Notes on the Popular Arts (Color, 1977)
This exploration of popular media in America (think TV, movies, magazines, and music) has Bass blowing up the absurd of the every day to show how our popular arts serve as a means of wish fulfillment and escapism. In a series of fantasies, each of our treasured American art forms takes an unsuspecting person through a smorgasbord of bizarre dream sequences. Bass’s typically beautiful visuals turn this essay film into a hilarious and elegant statement. 

A Short Film on Solar Energy (Color, 1980)
Ever the innovator, Saul Bass and friends give us a taste of what the future could look like with renewable energy. Bass treats us to short history of the use of solar energy by humans, and a wonderfully animated look at dastardly fossil fuels. The year after this film was released, Reagan removed Jimmy Carter’s solar panels from the White House roof. Go America!

The Searching Eye (Color, 1964)
A small boy takes a hypnagogic trip through nature in this visually stunning investigation of the mind’s eye. During a long, wandering hike, the boy sees the history of man in a sand castle and the creation of the earth in a piece of rock. Bass goes all out on this one, using exquisite timelapse cinematography and flawless composition. 

About Saul Bass
One of the greatest graphic designers of the 20th century, Saul Bass was born on May 8, 1920 in Bronx, New York. He became known for designing brilliant animated sequences for motion pictures. In his 40+ year career he did work for the best Hollywood movie makers including Otto Preminger, Alfred Hitchcock, Stanley Kubrick, Martin Scorsese and many more.
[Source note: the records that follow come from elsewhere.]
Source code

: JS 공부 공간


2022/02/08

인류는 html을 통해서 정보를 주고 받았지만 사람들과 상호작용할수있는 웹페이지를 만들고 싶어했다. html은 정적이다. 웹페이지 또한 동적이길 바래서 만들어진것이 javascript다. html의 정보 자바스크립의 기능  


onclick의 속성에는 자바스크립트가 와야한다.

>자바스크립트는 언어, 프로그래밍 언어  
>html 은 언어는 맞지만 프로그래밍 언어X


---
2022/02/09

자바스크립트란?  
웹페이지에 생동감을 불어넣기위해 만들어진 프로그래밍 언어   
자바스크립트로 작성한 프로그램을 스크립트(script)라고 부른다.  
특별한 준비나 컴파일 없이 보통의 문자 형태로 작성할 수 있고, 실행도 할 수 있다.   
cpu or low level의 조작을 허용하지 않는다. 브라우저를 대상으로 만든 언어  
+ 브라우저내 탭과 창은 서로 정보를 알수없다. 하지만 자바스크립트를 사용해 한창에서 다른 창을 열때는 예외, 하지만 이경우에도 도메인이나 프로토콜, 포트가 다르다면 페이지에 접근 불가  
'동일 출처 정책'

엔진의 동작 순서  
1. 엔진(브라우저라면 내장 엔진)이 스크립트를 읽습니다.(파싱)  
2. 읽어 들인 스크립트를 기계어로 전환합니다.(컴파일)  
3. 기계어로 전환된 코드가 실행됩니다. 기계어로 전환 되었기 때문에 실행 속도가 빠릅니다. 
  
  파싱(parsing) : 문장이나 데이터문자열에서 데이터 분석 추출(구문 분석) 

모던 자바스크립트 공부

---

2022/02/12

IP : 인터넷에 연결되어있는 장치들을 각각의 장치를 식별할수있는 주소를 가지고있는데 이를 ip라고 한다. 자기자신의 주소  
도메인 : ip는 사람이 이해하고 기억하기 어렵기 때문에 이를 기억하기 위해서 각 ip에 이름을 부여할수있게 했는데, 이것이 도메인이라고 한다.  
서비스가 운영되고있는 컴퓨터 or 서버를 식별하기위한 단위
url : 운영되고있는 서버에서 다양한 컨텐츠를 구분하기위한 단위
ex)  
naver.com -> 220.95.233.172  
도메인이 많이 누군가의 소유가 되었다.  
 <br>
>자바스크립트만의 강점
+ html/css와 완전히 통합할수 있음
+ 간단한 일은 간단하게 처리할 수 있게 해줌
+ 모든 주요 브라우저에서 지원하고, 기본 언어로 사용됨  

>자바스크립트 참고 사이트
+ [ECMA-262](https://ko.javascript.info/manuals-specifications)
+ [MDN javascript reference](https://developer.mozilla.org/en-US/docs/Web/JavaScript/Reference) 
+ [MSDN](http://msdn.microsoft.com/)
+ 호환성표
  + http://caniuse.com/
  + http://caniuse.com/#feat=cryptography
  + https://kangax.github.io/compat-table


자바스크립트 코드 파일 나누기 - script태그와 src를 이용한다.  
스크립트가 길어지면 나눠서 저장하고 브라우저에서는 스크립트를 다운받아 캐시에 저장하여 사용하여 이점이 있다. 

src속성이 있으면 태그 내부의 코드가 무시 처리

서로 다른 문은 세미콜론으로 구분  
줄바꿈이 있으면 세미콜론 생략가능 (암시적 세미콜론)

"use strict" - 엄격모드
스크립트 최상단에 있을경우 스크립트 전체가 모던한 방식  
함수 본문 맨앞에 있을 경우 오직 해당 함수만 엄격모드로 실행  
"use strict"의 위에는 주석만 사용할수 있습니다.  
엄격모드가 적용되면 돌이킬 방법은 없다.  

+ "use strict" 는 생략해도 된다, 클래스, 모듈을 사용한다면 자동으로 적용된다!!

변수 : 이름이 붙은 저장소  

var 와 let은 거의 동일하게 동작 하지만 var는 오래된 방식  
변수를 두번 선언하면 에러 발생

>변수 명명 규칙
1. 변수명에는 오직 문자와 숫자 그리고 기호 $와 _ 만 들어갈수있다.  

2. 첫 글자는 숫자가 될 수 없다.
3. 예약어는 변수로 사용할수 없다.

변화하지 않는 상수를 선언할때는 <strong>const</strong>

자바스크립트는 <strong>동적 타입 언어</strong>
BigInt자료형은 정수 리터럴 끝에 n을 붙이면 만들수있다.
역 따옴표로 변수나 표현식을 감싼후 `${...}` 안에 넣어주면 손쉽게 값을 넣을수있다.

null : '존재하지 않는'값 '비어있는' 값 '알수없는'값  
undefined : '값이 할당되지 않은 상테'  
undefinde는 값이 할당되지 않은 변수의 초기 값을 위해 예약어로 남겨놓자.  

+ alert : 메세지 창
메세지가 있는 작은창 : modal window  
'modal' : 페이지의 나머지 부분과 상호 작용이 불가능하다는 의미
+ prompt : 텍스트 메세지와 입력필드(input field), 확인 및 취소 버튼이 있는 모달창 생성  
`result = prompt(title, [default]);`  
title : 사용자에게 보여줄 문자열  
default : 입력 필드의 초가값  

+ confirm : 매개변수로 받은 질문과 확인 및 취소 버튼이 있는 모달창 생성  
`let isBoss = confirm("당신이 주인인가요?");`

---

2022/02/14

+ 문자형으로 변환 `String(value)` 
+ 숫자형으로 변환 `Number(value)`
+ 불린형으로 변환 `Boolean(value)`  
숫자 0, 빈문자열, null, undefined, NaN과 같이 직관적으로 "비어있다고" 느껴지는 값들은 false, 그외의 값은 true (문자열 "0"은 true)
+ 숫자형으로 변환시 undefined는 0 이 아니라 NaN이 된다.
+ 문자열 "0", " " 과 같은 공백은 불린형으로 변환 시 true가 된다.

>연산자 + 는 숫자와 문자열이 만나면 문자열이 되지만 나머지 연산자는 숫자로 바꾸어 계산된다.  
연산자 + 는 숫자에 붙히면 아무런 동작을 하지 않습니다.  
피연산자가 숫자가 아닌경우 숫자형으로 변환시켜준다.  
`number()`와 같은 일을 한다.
Bass designed title sequences for over 50 feature films, including classics such as The Man With the Golden Arm,  Psycho, Casino, West Side Story, Anatomy of a Murder and dozens of others. He won numerous awards, including an Oscar in 1969 for best documentary for Why Man Creates. In 1965 won Lion of San Marco award for Best Film about Adolescence for the film The Searching Eye.  Bass was also well known in the publishing/advertising industry, having designed the corporate identity of United Airlines, AT+T, the poster for the 1984 Los Angeles Olympic games and dozens of iconographic logos still used today. He died on April 25, 1996 in Los Angeles.